** Opening INFORMATION SUPPLIED block **

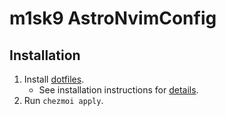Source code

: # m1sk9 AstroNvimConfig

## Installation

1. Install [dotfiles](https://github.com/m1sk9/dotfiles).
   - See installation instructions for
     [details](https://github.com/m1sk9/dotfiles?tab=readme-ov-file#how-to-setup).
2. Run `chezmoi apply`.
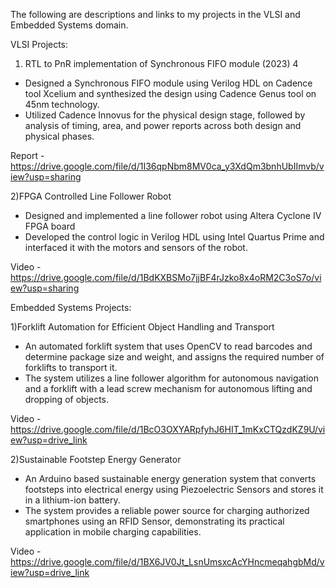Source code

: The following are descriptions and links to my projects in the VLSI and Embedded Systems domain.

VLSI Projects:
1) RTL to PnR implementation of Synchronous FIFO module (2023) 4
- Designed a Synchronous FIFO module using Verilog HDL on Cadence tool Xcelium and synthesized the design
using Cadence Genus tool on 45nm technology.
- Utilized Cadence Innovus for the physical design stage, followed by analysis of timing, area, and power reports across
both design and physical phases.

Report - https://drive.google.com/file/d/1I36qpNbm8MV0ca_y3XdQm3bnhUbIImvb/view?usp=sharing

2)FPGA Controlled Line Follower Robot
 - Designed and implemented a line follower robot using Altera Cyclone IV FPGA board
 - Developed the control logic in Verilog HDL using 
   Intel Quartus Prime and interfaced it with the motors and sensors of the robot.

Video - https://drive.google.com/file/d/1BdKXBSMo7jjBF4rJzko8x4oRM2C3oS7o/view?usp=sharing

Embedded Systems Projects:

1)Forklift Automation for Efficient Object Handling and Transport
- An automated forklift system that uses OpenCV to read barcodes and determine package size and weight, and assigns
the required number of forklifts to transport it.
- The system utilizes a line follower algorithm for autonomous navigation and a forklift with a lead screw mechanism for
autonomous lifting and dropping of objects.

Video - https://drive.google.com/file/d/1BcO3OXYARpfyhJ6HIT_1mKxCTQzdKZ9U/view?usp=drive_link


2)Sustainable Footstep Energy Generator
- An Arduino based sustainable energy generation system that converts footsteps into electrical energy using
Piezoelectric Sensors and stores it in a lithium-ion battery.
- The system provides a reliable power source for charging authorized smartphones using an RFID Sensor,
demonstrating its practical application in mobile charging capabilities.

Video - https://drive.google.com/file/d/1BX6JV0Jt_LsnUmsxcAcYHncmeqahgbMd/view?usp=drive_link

** Closing INFORMATION SUPPLIED block **
** Opening INFORMATION SUPPLIED block **

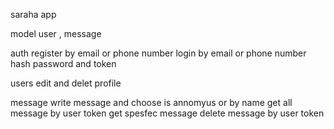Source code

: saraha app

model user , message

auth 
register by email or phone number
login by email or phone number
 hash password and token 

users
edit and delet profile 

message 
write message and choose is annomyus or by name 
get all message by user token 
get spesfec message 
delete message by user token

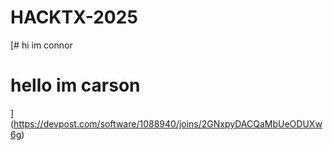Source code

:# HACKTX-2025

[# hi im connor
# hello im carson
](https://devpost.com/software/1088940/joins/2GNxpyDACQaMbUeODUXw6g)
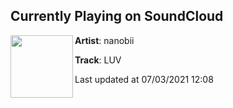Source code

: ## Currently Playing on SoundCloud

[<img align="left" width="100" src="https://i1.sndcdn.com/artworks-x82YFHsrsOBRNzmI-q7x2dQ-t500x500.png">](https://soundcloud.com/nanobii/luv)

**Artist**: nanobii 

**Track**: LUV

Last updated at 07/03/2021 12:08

** Closing INFORMATION SUPPLIED block **
** Opening INFORMATION SUPPLIED block **

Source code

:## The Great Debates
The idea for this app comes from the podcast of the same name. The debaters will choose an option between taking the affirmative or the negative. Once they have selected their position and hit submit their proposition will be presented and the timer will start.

** Closing INFORMATION SUPPLIED block **

Return only the part of the records above that opens with the line containing "the required number" and closes with the line containing "2)Sustainable Footstep Energy Generator", ends included.

the required number of forklifts to transport it.
- The system utilizes a line follower algorithm for autonomous navigation and a forklift with a lead screw mechanism for
autonomous lifting and dropping of objects.

Video - https://drive.google.com/file/d/1BcO3OXYARpfyhJ6HIT_1mKxCTQzdKZ9U/view?usp=drive_link


2)Sustainable Footstep Energy Generator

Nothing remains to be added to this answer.